What is expected:
Return each line of the data below exactly, omitting any pictures.

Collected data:

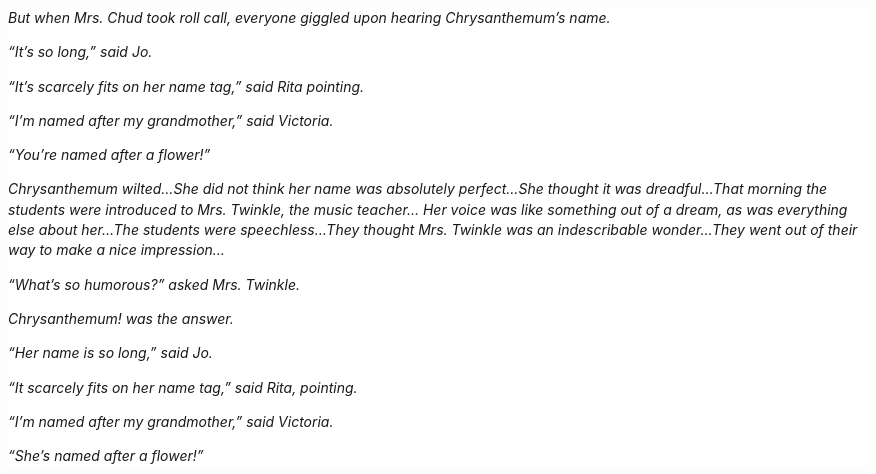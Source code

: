 <p>
<em>
But when Mrs. Chud took roll call, everyone giggled upon hearing Chrysanthemum’s name.
</em>
</p>
<p>
<em>
“It’s so long,” said Jo.
</em>
</p>
<p>
<em>
“It’s scarcely fits on her name tag,” said Rita pointing.
</em>
</p>
<p>
<em>
“I’m named after my grandmother,” said Victoria.
</em>
</p>
<p>
<em>
“You’re named after a flower!”
</em>
</p>
<p>
<em>
Chrysanthemum wilted…She did not think her name was absolutely perfect…She thought it was dreadful…That morning the students were introduced to Mrs. Twinkle, the music teacher… Her voice was like something out of a dream, as was everything else about her…The students were speechless…They thought Mrs. Twinkle was an indescribable wonder…They went out of their way to make a nice impression…
</em>
</p>
<p>
<em>
“What’s so humorous?” asked Mrs. Twinkle.
</em>
</p>
<p>
<em>
Chrysanthemum! was the answer.
</em>
</p>
<p>
<em>
“Her name is so long,” said Jo.
</em>
</p>
<p>
<em>
“It scarcely fits on her name tag,” said Rita, pointing.
</em>
</p>
<p>
<em>
“I’m named after my grandmother,” said Victoria.
</em>
</p>
<p>
<em>
“She’s named after a flower!”
</em>
</p>
<p>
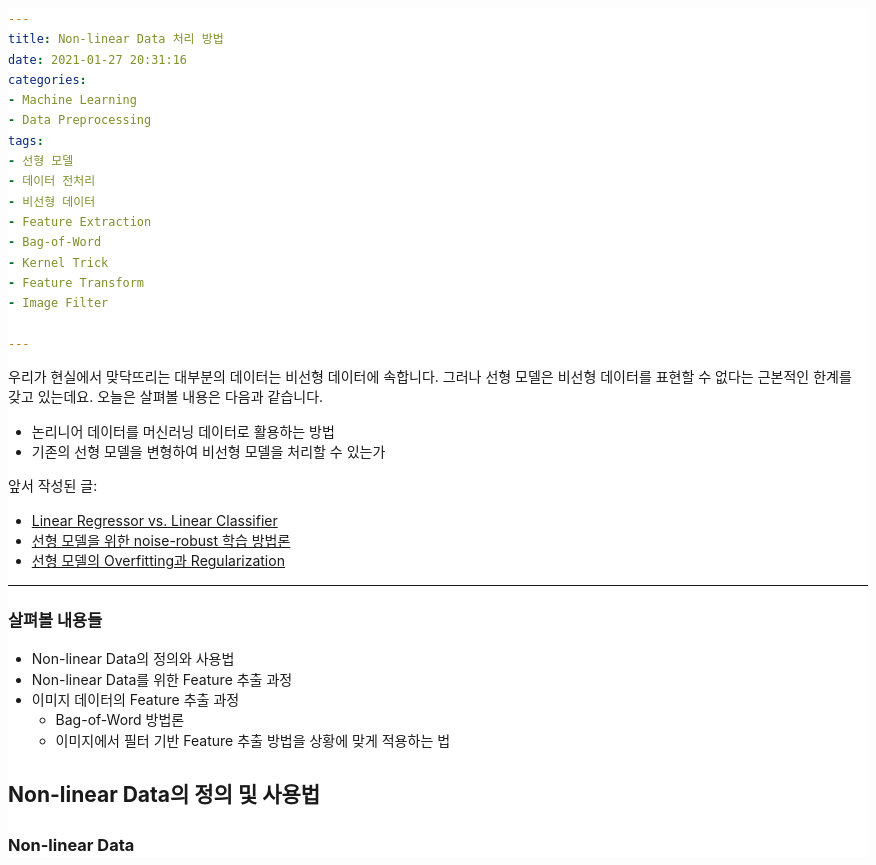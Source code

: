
 ```yaml
---
title: Non-linear Data 처리 방법
date: 2021-01-27 20:31:16
categories:
- Machine Learning
- Data Preprocessing
tags:
- 선형 모델
- 데이터 전처리
- 비선형 데이터
- Feature Extraction
- Bag-of-Word
- Kernel Trick
- Feature Transform
- Image Filter

---
```


우리가 현실에서 맞닥뜨리는 대부분의 데이터는 비선형 데이터에 속합니다. 그러나 선형 모델은 비선형 데이터를 표현할 수 없다는 근본적인 한계를 갖고 있는데요. 오늘은 살펴볼 내용은 다음과 같습니다.

* 논리니어 데이터를 머신러닝 데이터로 활용하는 방법
* 기존의 선형 모델을 변형하여 비선형 모델을 처리할 수 있는가



앞서 작성된 글:

- [Linear Regressor vs. Linear Classifier](https://choigww.github.io/machine%20learning/2021/01/19/Linear-Regressor-vs-Linear-Classifier/)
- [선형 모델을 위한 noise-robust 학습 방법론](https://choigww.github.io/machine%20learning/data%20preprocessing/2021/01/24/선형-모델을-위한-noise-robust-학습-방법론/)
- [선형 모델의 Overfitting과 Regularization](https://choigww.github.io/machine%20learning/data%20preprocessing/2021/01/24/선형-모델의-Overfitting과-Regularization/)



---



### 살펴볼 내용들

- Non-linear Data의 정의와 사용법
- Non-linear Data를 위한 Feature 추출 과정
- 이미지 데이터의 Feature 추출 과정
  - Bag-of-Word 방법론
  - 이미지에서 필터 기반 Feature 추출 방법을 상황에 맞게 적용하는 법



## Non-linear Data의 정의 및 사용법

### Non-linear Data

Answer section:
Source code

: <p>
<em>
But when Mrs. Chud took roll call, everyone giggled upon hearing Chrysanthemum’s name.
</em>
</p>
<p>
<em>
“It’s so long,” said Jo.
</em>
</p>
<p>
<em>
“It’s scarcely fits on her name tag,” said Rita pointing.
</em>
</p>
<p>
<em>
“I’m named after my grandmother,” said Victoria.
</em>
</p>
<p>
<em>
“You’re named after a flower!”
</em>
</p>
<p>
<em>
Chrysanthemum wilted…She did not think her name was absolutely perfect…She thought it was dreadful…That morning the students were introduced to Mrs. Twinkle, the music teacher… Her voice was like something out of a dream, as was everything else about her…The students were speechless…They thought Mrs. Twinkle was an indescribable wonder…They went out of their way to make a nice impression…
</em>
</p>
<p>
<em>
“What’s so humorous?” asked Mrs. Twinkle.
</em>
</p>
<p>
<em>
Chrysanthemum! was the answer.
</em>
</p>
<p>
<em>
“Her name is so long,” said Jo.
</em>
</p>
<p>
<em>
“It scarcely fits on her name tag,” said Rita, pointing.
</em>
</p>
<p>
<em>
“I’m named after my grandmother,” said Victoria.
</em>
</p>
<p>
<em>
“She’s named after a flower!”
</em>
</p>
<p>
Source code

:
 ```yaml
---
title: Non-linear Data 처리 방법
date: 2021-01-27 20:31:16
categories:
- Machine Learning
- Data Preprocessing
tags:
- 선형 모델
- 데이터 전처리
- 비선형 데이터
- Feature Extraction
- Bag-of-Word
- Kernel Trick
- Feature Transform
- Image Filter

---
```


우리가 현실에서 맞닥뜨리는 대부분의 데이터는 비선형 데이터에 속합니다. 그러나 선형 모델은 비선형 데이터를 표현할 수 없다는 근본적인 한계를 갖고 있는데요. 오늘은 살펴볼 내용은 다음과 같습니다.

* 논리니어 데이터를 머신러닝 데이터로 활용하는 방법
* 기존의 선형 모델을 변형하여 비선형 모델을 처리할 수 있는가



앞서 작성된 글:

- [Linear Regressor vs. Linear Classifier](https://choigww.github.io/machine%20learning/2021/01/19/Linear-Regressor-vs-Linear-Classifier/)
- [선형 모델을 위한 noise-robust 학습 방법론](https://choigww.github.io/machine%20learning/data%20preprocessing/2021/01/24/선형-모델을-위한-noise-robust-학습-방법론/)
- [선형 모델의 Overfitting과 Regularization](https://choigww.github.io/machine%20learning/data%20preprocessing/2021/01/24/선형-모델의-Overfitting과-Regularization/)



---



### 살펴볼 내용들

- Non-linear Data의 정의와 사용법
- Non-linear Data를 위한 Feature 추출 과정
- 이미지 데이터의 Feature 추출 과정
  - Bag-of-Word 방법론
  - 이미지에서 필터 기반 Feature 추출 방법을 상황에 맞게 적용하는 법



## Non-linear Data의 정의 및 사용법

### Non-linear Data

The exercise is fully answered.